ON - Quem não está com o atual governo, hoje é taxado de petista, comunista. O senhor vê uma criminalização da esquerda no Brasil?
Amantino - É claro que os petistas e comunistas são os mais ferrenhos adversários desse novo governo. Mas é uma generalização inadequada dizer que todos que se opõem a ele são comunistas ou petistas. E também não é correto afirmar que toda a esquerda foi criminalizada. Entretanto, é verdade que os principais líderes do maior partido de esquerda no Brasil, o PT, estão ou estiveram na cadeia. Lula, sua liderança maior, está preso depois de ser acusado e condenado em duas instâncias, além de ser réu em outros processos criminais.

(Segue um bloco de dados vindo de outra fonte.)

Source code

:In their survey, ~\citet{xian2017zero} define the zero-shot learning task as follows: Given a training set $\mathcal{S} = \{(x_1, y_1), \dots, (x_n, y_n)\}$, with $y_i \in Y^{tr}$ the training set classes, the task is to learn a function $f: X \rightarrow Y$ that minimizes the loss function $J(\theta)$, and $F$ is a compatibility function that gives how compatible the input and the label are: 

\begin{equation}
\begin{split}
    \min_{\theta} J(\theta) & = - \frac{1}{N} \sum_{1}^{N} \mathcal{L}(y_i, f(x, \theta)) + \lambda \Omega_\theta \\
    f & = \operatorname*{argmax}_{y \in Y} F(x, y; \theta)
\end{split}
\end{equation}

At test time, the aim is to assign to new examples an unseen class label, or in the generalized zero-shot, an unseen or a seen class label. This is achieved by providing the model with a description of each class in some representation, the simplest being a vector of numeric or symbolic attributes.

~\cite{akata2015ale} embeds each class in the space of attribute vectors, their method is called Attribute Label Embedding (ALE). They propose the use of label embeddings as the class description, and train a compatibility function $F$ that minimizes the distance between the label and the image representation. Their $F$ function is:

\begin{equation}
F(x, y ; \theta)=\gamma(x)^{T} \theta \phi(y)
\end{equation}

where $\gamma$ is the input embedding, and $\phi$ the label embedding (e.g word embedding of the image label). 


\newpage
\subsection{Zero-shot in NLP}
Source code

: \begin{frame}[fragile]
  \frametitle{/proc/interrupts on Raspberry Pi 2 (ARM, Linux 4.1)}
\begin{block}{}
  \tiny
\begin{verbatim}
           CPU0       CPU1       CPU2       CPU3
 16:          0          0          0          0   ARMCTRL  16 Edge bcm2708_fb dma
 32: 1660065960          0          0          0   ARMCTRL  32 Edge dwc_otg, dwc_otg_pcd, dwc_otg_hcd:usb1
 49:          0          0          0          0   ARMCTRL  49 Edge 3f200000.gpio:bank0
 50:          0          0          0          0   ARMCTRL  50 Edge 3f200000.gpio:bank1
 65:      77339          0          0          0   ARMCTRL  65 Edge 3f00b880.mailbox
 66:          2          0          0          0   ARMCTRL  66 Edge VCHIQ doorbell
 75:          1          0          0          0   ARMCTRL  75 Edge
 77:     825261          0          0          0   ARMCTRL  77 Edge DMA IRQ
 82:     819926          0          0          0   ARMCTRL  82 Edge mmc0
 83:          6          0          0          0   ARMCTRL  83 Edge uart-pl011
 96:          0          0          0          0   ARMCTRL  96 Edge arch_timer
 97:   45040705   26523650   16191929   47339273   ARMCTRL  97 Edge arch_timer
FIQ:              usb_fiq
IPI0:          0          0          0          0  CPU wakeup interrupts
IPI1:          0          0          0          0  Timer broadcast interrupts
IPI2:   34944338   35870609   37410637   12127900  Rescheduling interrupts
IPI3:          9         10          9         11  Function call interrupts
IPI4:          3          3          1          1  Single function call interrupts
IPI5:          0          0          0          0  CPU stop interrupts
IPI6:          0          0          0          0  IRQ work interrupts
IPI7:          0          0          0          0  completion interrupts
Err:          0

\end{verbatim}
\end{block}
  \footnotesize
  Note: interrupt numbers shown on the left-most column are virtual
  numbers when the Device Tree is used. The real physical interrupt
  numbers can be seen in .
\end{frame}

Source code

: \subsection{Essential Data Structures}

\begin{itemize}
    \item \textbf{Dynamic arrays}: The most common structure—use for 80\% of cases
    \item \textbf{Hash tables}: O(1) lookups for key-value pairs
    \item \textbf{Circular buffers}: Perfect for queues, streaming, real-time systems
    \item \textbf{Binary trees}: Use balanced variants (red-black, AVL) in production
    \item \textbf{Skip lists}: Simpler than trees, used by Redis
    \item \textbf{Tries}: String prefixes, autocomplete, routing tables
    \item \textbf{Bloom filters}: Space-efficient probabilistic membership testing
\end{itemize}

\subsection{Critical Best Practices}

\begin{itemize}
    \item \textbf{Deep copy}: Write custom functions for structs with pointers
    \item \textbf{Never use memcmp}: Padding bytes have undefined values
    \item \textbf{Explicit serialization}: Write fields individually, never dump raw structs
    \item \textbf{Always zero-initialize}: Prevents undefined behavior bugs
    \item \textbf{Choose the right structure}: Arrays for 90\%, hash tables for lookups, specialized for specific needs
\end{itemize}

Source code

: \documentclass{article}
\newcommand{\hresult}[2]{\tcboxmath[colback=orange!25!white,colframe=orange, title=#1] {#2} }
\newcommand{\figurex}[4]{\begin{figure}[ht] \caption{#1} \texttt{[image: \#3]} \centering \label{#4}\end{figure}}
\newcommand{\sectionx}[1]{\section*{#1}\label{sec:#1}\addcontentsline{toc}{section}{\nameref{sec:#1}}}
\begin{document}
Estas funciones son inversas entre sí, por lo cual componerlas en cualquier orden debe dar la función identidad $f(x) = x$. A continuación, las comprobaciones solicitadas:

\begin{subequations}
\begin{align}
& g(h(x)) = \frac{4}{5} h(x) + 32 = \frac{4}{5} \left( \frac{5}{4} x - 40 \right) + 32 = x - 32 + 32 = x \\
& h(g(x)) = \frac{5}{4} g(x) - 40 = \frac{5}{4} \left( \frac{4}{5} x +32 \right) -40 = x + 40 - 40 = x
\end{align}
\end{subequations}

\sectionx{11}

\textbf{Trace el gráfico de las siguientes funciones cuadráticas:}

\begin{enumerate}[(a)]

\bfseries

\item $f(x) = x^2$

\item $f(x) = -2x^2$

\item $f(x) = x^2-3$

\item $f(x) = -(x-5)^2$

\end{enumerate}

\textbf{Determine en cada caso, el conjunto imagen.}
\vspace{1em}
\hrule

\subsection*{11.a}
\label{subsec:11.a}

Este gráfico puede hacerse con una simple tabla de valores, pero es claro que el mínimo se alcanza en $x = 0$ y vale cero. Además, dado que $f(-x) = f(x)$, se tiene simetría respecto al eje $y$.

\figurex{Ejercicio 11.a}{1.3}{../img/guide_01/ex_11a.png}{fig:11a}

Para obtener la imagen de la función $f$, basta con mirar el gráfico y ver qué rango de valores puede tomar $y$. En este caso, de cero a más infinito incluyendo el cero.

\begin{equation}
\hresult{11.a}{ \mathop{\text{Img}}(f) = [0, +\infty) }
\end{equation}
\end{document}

José Dirceu, o segundo na hierarquia petista, também está condenado e já esteve preso. Palocci, outro dirigente graduado, está preso e é réu confesso dos crimes cometidos por seu partido. Dos tesoureiros do PT parece que não sobrou um que não tenha sido condenado e preso: Delúbio Soares, Paulo Ferreira e João Vaccari Neto.

 

ON - Qual é o papel da esquerda ou da oposição ao atual governo nesse contexto histórico?
Amantino - Isso cabe a esquerda responder. Acho que nesse ou em qualquer outro contexto histórico cabe as oposições desempenhar o papel de adversários do governo e não do Estado. É papel das oposições nos Estados democráticos fiscalizar e propor mudanças de rumo aos eventuais governantes.